-- What the exercise asks --
Reproduce the material below line by line, beginning with its first line and ending with the line that contains "Sie erstellt eine"; leave out pictures.

··· Task data ···

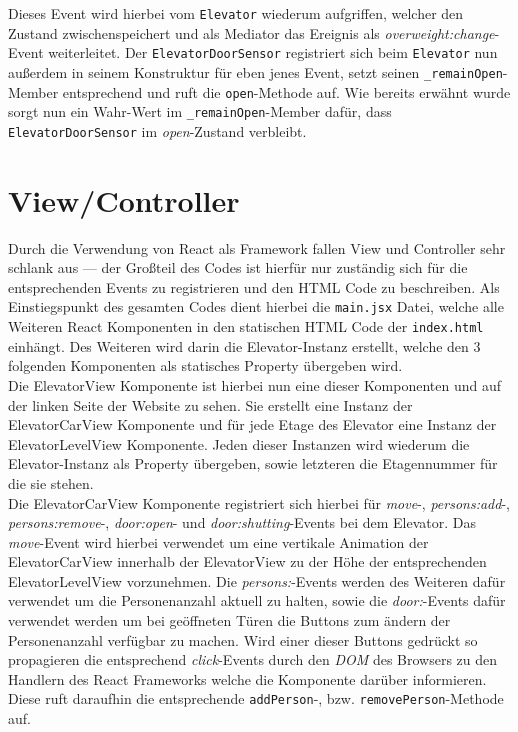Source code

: Dieses Event wird hierbei vom \texttt{Elevator} wiederum aufgriffen, welcher den Zustand zwischenspeichert und als Mediator das Ereignis als \textit{overweight:change}-Event weiterleitet.
Der \texttt{ElevatorDoorSensor} registriert sich beim \texttt{Elevator} nun außerdem in seinem Konstruktur für eben jenes Event, setzt seinen \texttt{\_remainOpen}-Member entsprechend und ruft die \texttt{open}-Methode auf.
Wie bereits erwähnt wurde sorgt nun ein Wahr-Wert im \texttt{\_remainOpen}-Member dafür, dass \texttt{ElevatorDoorSensor} im \textit{open}-Zustand verbleibt.

\section{View/Controller}
\label{imp_vc}
Durch die Verwendung von React als Framework fallen View und Controller sehr schlank aus --- der Großteil des Codes ist hierfür nur zuständig sich für die entsprechenden Events zu registrieren und den HTML Code zu beschreiben.
Als Einstiegspunkt des gesamten Codes dient hierbei die \texttt{main.jsx} Datei, welche alle Weiteren React Komponenten in den statischen HTML Code der \texttt{index.html} einhängt.
Des Weiteren wird darin die Elevator-Instanz erstellt, welche den 3 folgenden Komponenten als statisches Property übergeben wird. \\

Die ElevatorView Komponente ist hierbei nun eine dieser Komponenten und auf der linken Seite der Website zu sehen.
Sie erstellt eine Instanz der ElevatorCarView Komponente und für jede Etage des Elevator eine Instanz der ElevatorLevelView Komponente.
Jeden dieser Instanzen wird wiederum die Elevator-Instanz als Property übergeben, sowie letzteren die Etagennummer für die sie stehen. \\

Die ElevatorCarView Komponente registriert sich hierbei für \textit{move}-, \textit{persons:add}-, \textit{persons:remove}-, \textit{door:open}- und \textit{door:shutting}-Events bei dem Elevator.
Das \textit{move}-Event wird hierbei verwendet um eine vertikale Animation der ElevatorCarView innerhalb der ElevatorView zu der Höhe der entsprechenden ElevatorLevelView vorzunehmen.
Die \textit{persons:}-Events werden des Weiteren dafür verwendet um die Personenanzahl aktuell zu halten, sowie die \textit{door:}-Events dafür verwendet werden um bei geöffneten Türen die Buttons zum ändern der Personenanzahl verfügbar zu machen.
Wird einer dieser Buttons gedrückt so propagieren die entsprechend \textit{click}-Events durch den \textit{DOM} des Browsers zu den Handlern des React Frameworks welche die Komponente darüber informieren.
Diese ruft daraufhin die entsprechende \texttt{addPerson}-, bzw. \texttt{removePerson}-Methode auf. \\

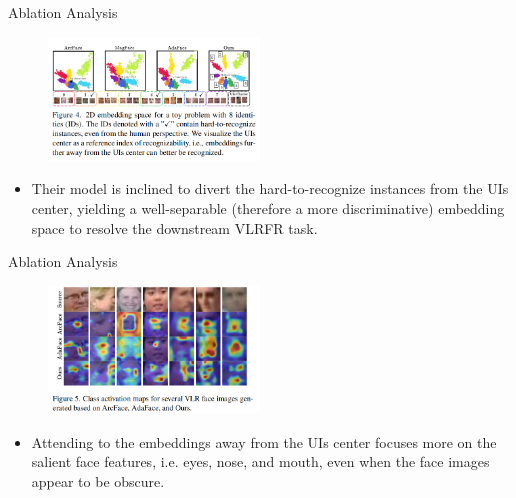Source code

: \documentclass[aspectratio=169,xcolor=dvipsnames]{beamer}
\begin{document}

\begin{frame}{Ablation Analysis}
    \begin{figure}
        \centering
        \includegraphics[width=0.5\textwidth]{imgs/06_Fig_4_AA.png}
        \label{fig:f4-aa}
    \end{figure}
    \begin{itemize}
        \item Their model is inclined to divert the hard-to-recognize instances from the UIs center, yielding a well-separable (therefore a more discriminative) embedding space to resolve the downstream VLRFR task.
    \end{itemize}
\end{frame}


\begin{frame}{Ablation Analysis}
    \begin{figure}
        \centering
        \includegraphics[width=0.5\textwidth]{imgs/07_Fig_5_AA.png}
        \label{fig:f5-aa}
    \end{figure}
    \begin{itemize}
        \item Attending to the embeddings away from the UIs center focuses more on the salient face features, i.e. eyes, nose, and mouth, even when the face images appear to be obscure.
    \end{itemize}
\end{frame}
\end{document}
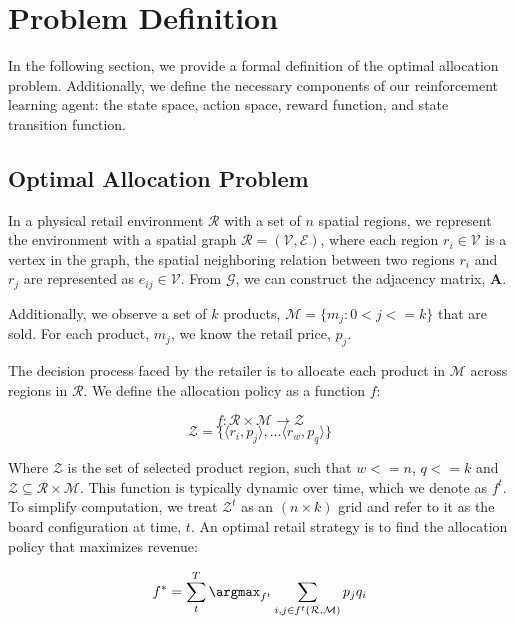 \section{Problem Definition}\label{prob-def}
In the following section, we provide a formal definition of the optimal allocation problem. Additionally, we define the necessary components of our reinforcement learning agent: the state space, action space, reward function, and state transition function.
\subsection{Optimal Allocation Problem}

In a physical retail environment $\mathcal{R}$ with a set of $n$ spatial regions, we represent the environment with a spatial graph $\mathcal{R} = (\mathcal{V}, \mathcal{E})$, where each region $r_i\in \mathcal{V}$ is a vertex in the graph, the spatial neighboring relation between two regions $r_i$ and $r_j$ are represented as $e_{ij}\in \mathcal{V}$. From $\mathcal{G}$, we can construct the adjacency matrix, $\textbf{A}$.

Additionally, we observe a set of $k$ products, $\mathcal{M} = \{m_j : 0 < j <=k\}$ that are sold. For each product, $m_j$, we know the retail price, $p_j$. 

The decision process faced by the retailer is to allocate each product in $\mathcal{M}$ across regions in $\mathcal{R}$. We define the allocation policy as a function $f$:

\begin{equation}
    f: \mathcal{R} \times \mathcal{M} \rightarrow \mathcal{Z}
\end{equation}
\begin{equation}
    \mathcal{Z} = \{\langle r_i, p_j \rangle , ... \langle r_w, p_q \rangle \}
\end{equation}

Where $\mathcal{Z}$ is the set of selected product region, such that $w <= n$, $q <= k$ and $\mathcal{Z} \subseteq \mathcal{R} \times \mathcal{M}$. This function is typically dynamic over time, which we denote as $f^{t}$. To simplify computation, we treat $\mathcal{Z}^{t}$ as an $(n \times k)$ grid and refer to it as the board configuration at time, $t$. An optimal retail strategy is to find the allocation policy that maximizes revenue:

\begin{equation}
    f^{\ast} = \sum_{t}^{T} \argmax_{f^{t}} \sum_{i, j \in f^{t}(\mathcal{R}, \mathcal{M})} p_j q_i
\end{equation}

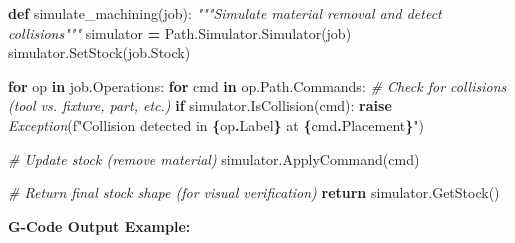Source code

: \documentclass[
]{article}
\newenvironment{Shaded}{\begin{snugshade}}{\end{snugshade}}
\newcommand{\CommentTok}[1]{\textcolor[rgb]{0.56,0.35,0.01}{\textit{#1}}}
\newcommand{\ControlFlowTok}[1]{\textcolor[rgb]{0.13,0.29,0.53}{\textbf{#1}}}
\newcommand{\KeywordTok}[1]{\textcolor[rgb]{0.13,0.29,0.53}{\textbf{#1}}}
\newcommand{\NormalTok}[1]{#1}
\newcommand{\OperatorTok}[1]{\textcolor[rgb]{0.81,0.36,0.00}{\textbf{#1}}}
\newcommand{\PreprocessorTok}[1]{\textcolor[rgb]{0.56,0.35,0.01}{\textit{#1}}}
\newcommand{\SpecialCharTok}[1]{\textcolor[rgb]{0.81,0.36,0.00}{\textbf{#1}}}
\newcommand{\SpecialStringTok}[1]{\textcolor[rgb]{0.31,0.60,0.02}{#1}}
\begin{document}
\begin{Shaded}
\begin{Highlighting}[]
\KeywordTok{def}\NormalTok{ simulate\_machining(job):}
    \CommentTok{"""Simulate material removal and detect collisions"""}
\NormalTok{    simulator }\OperatorTok{=}\NormalTok{ Path.Simulator.Simulator(job)}
\NormalTok{    simulator.SetStock(job.Stock)}

    \ControlFlowTok{for}\NormalTok{ op }\KeywordTok{in}\NormalTok{ job.Operations:}
        \ControlFlowTok{for}\NormalTok{ cmd }\KeywordTok{in}\NormalTok{ op.Path.Commands:}
            \CommentTok{\# Check for collisions (tool vs. fixture, part, etc.)}
            \ControlFlowTok{if}\NormalTok{ simulator.IsCollision(cmd):}
                \ControlFlowTok{raise} \PreprocessorTok{Exception}\NormalTok{(}\SpecialStringTok{f"Collision detected in }\SpecialCharTok{\{}\NormalTok{op}\SpecialCharTok{.}\NormalTok{Label}\SpecialCharTok{\}}\SpecialStringTok{ at }\SpecialCharTok{\{}\NormalTok{cmd}\SpecialCharTok{.}\NormalTok{Placement}\SpecialCharTok{\}}\SpecialStringTok{"}\NormalTok{)}

            \CommentTok{\# Update stock (remove material)}
\NormalTok{            simulator.ApplyCommand(cmd)}

    \CommentTok{\# Return final stock shape (for visual verification)}
    \ControlFlowTok{return}\NormalTok{ simulator.GetStock()}
\end{Highlighting}
\end{Shaded}

\textbf{G-Code Output Example:}
\end{document}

···

-- Response below --
Source code

: Dieses Event wird hierbei vom \texttt{Elevator} wiederum aufgriffen, welcher den Zustand zwischenspeichert und als Mediator das Ereignis als \textit{overweight:change}-Event weiterleitet.
Der \texttt{ElevatorDoorSensor} registriert sich beim \texttt{Elevator} nun außerdem in seinem Konstruktur für eben jenes Event, setzt seinen \texttt{\_remainOpen}-Member entsprechend und ruft die \texttt{open}-Methode auf.
Wie bereits erwähnt wurde sorgt nun ein Wahr-Wert im \texttt{\_remainOpen}-Member dafür, dass \texttt{ElevatorDoorSensor} im \textit{open}-Zustand verbleibt.

\section{View/Controller}
\label{imp_vc}
Durch die Verwendung von React als Framework fallen View und Controller sehr schlank aus --- der Großteil des Codes ist hierfür nur zuständig sich für die entsprechenden Events zu registrieren und den HTML Code zu beschreiben.
Als Einstiegspunkt des gesamten Codes dient hierbei die \texttt{main.jsx} Datei, welche alle Weiteren React Komponenten in den statischen HTML Code der \texttt{index.html} einhängt.
Des Weiteren wird darin die Elevator-Instanz erstellt, welche den 3 folgenden Komponenten als statisches Property übergeben wird. \\

Die ElevatorView Komponente ist hierbei nun eine dieser Komponenten und auf der linken Seite der Website zu sehen.
Sie erstellt eine Instanz der ElevatorCarView Komponente und für jede Etage des Elevator eine Instanz der ElevatorLevelView Komponente.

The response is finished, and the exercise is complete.